===== Extracted information =====

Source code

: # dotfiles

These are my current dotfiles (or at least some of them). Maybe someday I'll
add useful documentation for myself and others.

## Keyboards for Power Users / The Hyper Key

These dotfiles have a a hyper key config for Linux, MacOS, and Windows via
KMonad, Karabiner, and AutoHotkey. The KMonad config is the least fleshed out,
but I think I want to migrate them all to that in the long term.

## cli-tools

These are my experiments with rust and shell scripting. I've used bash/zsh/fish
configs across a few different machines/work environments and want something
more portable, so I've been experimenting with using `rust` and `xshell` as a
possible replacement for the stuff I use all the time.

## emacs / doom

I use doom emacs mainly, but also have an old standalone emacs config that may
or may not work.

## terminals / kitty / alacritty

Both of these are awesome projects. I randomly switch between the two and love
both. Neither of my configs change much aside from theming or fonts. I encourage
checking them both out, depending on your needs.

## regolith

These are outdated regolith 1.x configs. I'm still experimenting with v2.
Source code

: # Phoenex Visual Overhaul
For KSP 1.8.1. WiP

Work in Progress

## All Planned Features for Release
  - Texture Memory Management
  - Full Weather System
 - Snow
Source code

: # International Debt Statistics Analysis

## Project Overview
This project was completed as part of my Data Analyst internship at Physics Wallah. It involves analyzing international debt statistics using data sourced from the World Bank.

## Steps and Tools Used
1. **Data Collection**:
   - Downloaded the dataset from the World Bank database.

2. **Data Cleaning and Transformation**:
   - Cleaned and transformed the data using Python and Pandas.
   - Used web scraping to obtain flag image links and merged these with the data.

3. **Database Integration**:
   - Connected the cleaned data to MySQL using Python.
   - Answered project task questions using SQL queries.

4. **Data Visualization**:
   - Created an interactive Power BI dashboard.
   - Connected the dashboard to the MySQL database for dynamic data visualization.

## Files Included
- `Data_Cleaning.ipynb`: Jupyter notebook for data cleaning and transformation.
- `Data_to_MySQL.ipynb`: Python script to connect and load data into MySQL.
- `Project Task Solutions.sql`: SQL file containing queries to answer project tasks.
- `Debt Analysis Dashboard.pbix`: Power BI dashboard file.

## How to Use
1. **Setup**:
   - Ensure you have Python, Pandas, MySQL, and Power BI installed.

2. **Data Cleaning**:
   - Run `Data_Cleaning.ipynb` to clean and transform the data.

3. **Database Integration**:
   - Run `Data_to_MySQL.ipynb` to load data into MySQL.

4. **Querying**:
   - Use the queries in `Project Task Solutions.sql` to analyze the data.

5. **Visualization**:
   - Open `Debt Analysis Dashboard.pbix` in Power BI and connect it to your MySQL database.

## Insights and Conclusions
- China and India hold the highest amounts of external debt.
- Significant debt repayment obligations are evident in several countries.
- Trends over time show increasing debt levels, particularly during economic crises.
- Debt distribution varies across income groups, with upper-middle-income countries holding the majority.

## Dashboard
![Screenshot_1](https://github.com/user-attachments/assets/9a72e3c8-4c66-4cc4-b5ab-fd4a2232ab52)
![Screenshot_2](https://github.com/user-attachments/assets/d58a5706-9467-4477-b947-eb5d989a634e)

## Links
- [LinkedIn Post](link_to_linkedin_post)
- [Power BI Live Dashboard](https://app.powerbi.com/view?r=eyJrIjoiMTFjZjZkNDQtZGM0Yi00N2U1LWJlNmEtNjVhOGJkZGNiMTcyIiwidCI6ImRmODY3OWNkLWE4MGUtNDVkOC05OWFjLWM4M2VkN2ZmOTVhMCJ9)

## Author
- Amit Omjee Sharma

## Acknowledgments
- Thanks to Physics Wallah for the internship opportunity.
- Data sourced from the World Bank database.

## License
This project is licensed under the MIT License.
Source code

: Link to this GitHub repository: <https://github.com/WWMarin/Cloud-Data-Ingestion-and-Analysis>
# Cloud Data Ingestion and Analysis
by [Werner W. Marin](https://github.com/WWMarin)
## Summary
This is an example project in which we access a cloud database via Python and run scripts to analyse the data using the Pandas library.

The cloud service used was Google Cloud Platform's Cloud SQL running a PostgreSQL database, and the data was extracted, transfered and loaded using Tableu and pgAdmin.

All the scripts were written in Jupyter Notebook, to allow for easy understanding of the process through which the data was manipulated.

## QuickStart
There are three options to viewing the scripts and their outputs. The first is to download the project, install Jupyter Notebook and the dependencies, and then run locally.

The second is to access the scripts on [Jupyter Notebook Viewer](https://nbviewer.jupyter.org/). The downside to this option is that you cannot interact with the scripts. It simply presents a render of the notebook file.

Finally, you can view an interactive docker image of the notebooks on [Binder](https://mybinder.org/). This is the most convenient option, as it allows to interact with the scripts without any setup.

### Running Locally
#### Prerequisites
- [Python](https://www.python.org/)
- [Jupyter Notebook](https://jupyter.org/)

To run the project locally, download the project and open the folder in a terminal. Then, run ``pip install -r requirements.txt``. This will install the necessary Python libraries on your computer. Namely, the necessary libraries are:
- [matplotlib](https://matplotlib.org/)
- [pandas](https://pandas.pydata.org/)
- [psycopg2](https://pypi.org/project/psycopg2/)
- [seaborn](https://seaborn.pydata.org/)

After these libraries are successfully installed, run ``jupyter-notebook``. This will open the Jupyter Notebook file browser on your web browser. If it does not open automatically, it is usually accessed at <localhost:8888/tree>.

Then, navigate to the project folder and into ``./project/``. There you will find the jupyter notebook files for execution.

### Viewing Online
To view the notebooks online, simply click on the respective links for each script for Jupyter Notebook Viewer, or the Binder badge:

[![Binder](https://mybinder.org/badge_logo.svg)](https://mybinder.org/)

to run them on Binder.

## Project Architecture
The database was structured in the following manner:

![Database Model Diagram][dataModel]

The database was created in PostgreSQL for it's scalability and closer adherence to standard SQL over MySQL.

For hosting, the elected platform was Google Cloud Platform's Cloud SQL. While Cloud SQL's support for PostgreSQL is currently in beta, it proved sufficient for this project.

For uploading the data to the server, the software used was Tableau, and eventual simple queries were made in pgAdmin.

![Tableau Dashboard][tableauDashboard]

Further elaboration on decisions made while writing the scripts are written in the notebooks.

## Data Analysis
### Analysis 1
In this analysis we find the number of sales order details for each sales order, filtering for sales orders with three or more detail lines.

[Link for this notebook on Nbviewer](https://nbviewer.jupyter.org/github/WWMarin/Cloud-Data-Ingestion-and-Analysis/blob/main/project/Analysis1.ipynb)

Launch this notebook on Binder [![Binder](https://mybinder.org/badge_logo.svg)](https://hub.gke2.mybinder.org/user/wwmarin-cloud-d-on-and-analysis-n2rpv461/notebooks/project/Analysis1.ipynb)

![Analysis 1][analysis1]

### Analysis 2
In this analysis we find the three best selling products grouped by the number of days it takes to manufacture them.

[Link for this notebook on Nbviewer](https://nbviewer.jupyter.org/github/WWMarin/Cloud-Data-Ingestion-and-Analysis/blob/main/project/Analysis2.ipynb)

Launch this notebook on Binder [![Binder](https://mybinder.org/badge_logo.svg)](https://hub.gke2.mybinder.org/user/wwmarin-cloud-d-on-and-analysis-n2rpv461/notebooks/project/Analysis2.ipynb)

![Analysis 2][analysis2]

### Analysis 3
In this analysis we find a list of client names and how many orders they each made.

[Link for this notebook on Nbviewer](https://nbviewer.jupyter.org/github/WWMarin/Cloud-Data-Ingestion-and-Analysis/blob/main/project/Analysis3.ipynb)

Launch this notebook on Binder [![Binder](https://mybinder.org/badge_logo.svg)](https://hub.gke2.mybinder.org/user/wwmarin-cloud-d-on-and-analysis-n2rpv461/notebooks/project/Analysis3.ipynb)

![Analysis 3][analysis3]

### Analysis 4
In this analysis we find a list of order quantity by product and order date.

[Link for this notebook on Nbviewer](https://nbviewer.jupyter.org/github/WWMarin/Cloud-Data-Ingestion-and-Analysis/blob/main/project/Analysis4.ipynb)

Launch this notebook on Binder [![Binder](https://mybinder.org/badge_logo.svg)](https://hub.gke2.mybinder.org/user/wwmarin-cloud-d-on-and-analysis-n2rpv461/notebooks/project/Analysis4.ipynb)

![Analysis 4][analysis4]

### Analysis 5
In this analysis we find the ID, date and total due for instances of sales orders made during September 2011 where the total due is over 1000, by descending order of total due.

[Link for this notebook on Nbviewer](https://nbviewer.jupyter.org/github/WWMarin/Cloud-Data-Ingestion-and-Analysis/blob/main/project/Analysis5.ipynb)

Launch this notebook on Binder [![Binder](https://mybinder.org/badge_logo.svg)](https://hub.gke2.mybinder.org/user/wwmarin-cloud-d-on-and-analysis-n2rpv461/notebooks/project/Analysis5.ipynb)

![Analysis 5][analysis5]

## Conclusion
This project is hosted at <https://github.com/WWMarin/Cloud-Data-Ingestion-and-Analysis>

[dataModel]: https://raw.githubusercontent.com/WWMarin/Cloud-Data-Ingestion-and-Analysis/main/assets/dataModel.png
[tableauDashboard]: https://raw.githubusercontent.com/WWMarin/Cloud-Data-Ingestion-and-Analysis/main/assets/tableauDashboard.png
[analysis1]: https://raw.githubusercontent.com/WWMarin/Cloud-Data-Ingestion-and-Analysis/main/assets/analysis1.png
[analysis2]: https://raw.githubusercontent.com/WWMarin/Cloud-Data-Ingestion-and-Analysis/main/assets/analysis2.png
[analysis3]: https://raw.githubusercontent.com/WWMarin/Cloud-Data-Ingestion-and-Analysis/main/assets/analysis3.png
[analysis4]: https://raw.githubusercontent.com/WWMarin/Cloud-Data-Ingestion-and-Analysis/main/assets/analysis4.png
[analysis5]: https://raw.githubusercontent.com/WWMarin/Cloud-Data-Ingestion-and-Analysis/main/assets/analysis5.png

=====

— Activity —
All lines above between those holding "- Used web scraping" and "## How to Use", inclusive, must be set down unchanged, and no other line may be included.

— Solution to this task —
   - Used web scraping to obtain flag image links and merged these with the data.

3. **Database Integration**:
   - Connected the cleaned data to MySQL using Python.
   - Answered project task questions using SQL queries.

4. **Data Visualization**:
   - Created an interactive Power BI dashboard.
   - Connected the dashboard to the MySQL database for dynamic data visualization.

## Files Included
- `Data_Cleaning.ipynb`: Jupyter notebook for data cleaning and transformation.
- `Data_to_MySQL.ipynb`: Python script to connect and load data into MySQL.
- `Project Task Solutions.sql`: SQL file containing queries to answer project tasks.
- `Debt Analysis Dashboard.pbix`: Power BI dashboard file.

## How to Use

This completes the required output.